We prepared this short piece after several comrades were badjacketed in public and with pictures on social media at the 4th Precinct Shutdown. We believe those individual cases have been dealt with, and don’t wish to cause unnecessary division by complaining, or publicly calling any group or individual out. Instead, this is intended to provoke reflection, and conversation, amongst all of us, as to how to deal with the suspicions we may have of people we don’t know in our growing movements, without creating the sorts of divisions among ourselves that does the work of the State and the police for them. We intend to act in solidarity with those who know how to act in solidarity.

We ask that all organizations and groups working for a better world in which we have killed White Supremacy, Capitalism, and all other forms of oppression, consider that (1) none of us represent the mandate of all the people, (2) that we may have instead genuine and important strategic and tactical differences between ourselves about the best ways to accomplish that world, (3) that we will not win by pretending these differences do not exist, or dictating against difference, but instead by engaging on these differences in the most democratic and least hierarchical ways possible.

Therefore, we ask that groups and individuals read this document against the practice of badjacketing, discuss it, and consider publicly endorsing here that we will refrain from the practices of badjacketing. This is not a call to be lax about security; indeed, many of us have been very involved in the provision of security at the Fourth Precinct. Instead, it is a call to be democratic and accountable about our security practices.

Every time people organize for liberation, autonomy, and a better world, the state and the bosses try to crush our movements. They don’t particularly care how they do it, but they don’t want to work hard. It’s easier for them, if we do it for them.

  • They can do this by misportraying us in the media, and they do.

  • They do this by sowing distrust and division within or between movements, and they do.

  • They can do this by harassing our people and preventing them from getting jobs, or demoralizing them with constant police contact, and they do.

  • They do this by sending infiltrators into our groups, and they do.

  • They do this by encouraging fascist groups to attack us, and they do.

  • They do this by directly and openly attacking us with police, and they do.

But perhaps the easiest and most effective thing they can do to neutralize and destroy our movements for liberation is to encourage us to act paranoid and to refuse each other’s solidarity. One of the most effective techniques for this is called jacketing (aka ‘snitchjacketing,’ ‘badjacketing,’ or ‘bad-rapping’), and it’s when one of our own (or a paid infiltrator) accuses others without cause or evidence of being a infiltrator, threat, or security risk.
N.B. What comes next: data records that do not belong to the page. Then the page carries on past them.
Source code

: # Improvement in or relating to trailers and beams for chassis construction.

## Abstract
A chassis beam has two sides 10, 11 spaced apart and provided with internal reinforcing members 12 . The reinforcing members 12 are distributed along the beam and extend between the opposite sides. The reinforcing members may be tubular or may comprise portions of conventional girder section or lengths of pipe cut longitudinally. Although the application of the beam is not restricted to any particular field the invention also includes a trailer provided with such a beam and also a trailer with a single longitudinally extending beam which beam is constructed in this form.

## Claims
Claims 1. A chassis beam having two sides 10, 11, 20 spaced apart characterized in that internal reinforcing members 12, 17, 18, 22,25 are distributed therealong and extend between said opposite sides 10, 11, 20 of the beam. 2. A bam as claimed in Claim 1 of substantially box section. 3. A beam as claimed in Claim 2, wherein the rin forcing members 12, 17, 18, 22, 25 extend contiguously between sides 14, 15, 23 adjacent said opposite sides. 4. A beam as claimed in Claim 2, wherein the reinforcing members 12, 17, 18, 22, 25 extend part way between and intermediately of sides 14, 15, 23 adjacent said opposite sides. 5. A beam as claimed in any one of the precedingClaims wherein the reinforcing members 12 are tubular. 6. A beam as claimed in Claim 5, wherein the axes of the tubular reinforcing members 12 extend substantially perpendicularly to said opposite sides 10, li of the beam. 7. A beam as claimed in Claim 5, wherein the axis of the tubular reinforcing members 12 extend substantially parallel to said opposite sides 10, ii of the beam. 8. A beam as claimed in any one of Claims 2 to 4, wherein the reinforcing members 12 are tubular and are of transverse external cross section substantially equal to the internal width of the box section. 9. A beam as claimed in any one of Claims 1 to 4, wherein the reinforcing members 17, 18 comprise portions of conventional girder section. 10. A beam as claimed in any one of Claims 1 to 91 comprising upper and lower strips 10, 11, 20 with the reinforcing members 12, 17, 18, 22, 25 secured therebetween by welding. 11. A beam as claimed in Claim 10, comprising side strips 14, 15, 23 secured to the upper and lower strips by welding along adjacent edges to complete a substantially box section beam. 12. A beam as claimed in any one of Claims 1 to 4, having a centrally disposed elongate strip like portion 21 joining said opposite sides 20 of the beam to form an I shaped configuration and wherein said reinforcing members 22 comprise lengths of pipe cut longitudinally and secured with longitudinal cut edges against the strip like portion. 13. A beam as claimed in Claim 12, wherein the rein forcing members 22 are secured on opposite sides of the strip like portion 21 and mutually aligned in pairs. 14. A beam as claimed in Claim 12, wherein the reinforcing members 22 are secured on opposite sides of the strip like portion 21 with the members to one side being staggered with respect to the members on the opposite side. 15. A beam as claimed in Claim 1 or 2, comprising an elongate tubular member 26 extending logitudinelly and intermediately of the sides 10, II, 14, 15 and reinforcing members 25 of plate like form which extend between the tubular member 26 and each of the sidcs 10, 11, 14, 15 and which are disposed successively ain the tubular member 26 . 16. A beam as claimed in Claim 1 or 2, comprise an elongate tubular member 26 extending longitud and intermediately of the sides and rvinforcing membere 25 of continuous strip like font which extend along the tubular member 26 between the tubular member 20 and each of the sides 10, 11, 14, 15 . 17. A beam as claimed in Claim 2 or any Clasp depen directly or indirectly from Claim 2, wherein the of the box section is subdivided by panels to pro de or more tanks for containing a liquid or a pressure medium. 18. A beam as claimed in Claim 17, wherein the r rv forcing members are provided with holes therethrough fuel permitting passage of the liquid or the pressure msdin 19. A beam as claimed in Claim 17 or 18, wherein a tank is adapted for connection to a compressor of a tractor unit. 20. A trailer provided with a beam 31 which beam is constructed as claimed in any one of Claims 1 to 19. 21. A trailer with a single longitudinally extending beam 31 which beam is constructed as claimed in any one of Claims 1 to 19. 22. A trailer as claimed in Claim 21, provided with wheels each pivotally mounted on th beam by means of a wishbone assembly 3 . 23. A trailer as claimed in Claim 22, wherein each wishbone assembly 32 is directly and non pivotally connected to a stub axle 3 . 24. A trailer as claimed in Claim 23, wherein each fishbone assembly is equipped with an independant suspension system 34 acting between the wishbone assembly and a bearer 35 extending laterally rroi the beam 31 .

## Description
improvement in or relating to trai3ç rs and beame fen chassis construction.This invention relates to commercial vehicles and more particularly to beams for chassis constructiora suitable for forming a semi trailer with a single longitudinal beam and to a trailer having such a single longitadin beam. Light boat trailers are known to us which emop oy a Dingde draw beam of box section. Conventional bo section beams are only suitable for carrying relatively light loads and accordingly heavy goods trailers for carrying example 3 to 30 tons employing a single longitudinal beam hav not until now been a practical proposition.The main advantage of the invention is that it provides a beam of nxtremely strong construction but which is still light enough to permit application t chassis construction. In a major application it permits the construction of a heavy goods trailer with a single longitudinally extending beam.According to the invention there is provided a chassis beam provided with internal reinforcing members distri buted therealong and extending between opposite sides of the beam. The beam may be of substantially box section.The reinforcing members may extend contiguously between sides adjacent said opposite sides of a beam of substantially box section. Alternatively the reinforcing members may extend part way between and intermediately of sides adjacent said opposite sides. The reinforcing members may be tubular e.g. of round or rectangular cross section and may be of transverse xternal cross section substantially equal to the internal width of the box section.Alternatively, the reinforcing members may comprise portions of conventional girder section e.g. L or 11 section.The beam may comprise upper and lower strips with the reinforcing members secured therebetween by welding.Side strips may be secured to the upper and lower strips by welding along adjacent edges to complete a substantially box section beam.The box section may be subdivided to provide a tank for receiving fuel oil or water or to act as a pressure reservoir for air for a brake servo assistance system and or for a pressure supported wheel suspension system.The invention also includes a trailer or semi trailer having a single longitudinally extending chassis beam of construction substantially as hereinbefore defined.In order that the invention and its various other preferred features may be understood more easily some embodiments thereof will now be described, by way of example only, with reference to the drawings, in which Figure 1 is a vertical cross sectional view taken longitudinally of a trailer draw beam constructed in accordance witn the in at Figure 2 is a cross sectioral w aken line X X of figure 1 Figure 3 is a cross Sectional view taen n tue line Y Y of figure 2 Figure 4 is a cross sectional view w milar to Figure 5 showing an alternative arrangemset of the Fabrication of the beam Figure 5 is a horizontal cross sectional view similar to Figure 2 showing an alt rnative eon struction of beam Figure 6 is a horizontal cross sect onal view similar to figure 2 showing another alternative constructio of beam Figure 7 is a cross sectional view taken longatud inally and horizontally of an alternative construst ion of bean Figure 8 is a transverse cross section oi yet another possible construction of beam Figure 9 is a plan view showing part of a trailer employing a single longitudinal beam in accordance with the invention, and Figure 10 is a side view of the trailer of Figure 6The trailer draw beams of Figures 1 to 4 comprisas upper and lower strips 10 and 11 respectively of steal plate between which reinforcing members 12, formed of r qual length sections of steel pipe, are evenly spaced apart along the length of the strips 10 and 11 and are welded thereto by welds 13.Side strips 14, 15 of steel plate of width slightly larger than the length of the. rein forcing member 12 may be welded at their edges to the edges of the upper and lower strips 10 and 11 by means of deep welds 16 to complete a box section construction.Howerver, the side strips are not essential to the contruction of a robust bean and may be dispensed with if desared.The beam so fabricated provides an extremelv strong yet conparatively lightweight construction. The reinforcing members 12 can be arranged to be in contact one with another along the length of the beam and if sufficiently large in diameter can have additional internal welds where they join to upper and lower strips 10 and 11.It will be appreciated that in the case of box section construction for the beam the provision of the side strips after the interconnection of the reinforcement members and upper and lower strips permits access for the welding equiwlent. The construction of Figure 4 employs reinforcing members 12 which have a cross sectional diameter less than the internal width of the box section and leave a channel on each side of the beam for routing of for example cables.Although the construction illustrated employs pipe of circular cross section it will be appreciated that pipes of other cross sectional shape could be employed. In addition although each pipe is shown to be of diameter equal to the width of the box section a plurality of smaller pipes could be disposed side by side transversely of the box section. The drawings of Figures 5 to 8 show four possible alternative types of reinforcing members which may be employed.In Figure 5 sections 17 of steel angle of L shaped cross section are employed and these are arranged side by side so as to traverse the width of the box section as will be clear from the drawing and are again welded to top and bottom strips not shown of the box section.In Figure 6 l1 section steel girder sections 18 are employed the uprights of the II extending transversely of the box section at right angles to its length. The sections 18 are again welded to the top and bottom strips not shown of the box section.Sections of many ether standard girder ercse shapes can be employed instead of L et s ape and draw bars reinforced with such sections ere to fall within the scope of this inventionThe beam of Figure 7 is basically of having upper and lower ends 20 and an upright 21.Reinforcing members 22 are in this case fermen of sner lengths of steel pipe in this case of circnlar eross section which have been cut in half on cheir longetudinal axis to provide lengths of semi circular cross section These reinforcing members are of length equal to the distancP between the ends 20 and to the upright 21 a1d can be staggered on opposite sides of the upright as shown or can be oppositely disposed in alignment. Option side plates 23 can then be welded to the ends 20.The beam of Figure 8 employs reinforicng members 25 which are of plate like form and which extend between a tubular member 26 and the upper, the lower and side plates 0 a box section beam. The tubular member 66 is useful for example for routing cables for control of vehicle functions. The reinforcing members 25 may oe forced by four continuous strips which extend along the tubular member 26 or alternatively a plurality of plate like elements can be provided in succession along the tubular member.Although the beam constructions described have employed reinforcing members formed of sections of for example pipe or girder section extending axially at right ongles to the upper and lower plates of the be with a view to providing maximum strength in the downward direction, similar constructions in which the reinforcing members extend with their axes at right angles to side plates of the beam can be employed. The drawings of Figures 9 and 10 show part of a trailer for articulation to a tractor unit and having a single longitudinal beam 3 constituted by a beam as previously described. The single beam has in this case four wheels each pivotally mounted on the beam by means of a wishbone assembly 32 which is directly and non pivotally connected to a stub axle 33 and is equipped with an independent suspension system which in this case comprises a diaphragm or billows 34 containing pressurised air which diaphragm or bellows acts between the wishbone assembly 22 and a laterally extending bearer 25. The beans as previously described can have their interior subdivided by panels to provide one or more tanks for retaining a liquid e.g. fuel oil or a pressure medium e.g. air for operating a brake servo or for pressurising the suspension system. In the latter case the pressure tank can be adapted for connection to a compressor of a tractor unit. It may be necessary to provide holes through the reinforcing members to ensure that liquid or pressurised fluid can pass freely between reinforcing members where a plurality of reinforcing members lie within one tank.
BADJACKETING: creating suspicion, by spreading rumors or unsubstantiated accusations, that people are undercovers, infiltrators, snitches, or cooperators. Sometimes this is done out of fear and paranoia. But normally, those who ‘lay jackets’ on others want to consolidate their control over a movement and feel threatened in their authority. It’s a favorite tactic of the State in destroying movements of liberation.

These tactics of the state and the police go together, and jacketing often leads to direct violence and the destruction of movements. If you’re still reading, let’s take a look at two well known regional cases: the State assassination of Illinois Black Panther Party Chairman Fred Hampton and Mark Clark (1969), and the murder of American Indian Movement militant and Anna Mae Aquash (Mi’kmaq) (1975).

Case 1: Infiltrators, Jacketing, and Assassination: the Assassination of Black Panthers Fred Hampton and Mark Clark.

The Black Panther Party’s Illinois chapter was lead by stellar young militant Fred Hampton. Their major projects included the self-defense and community support programs for which the Panthers became justifiably famous. A major next step was to ally with the Blackstone Rangers, an alliance that terrified the Chicago police and politicians and the FBI alike. The FBI dealt with it easily, by turning a Panther into an infiltrator.

William O’Neal turned snitch in exchange at first for bail money, and then increasingly for a great deal of money. O’Neal rose to trusted positions within the BPP, becoming Hampton’s head of security. It was O’Neal who drugged Hampton’s food in preparation for the assassination.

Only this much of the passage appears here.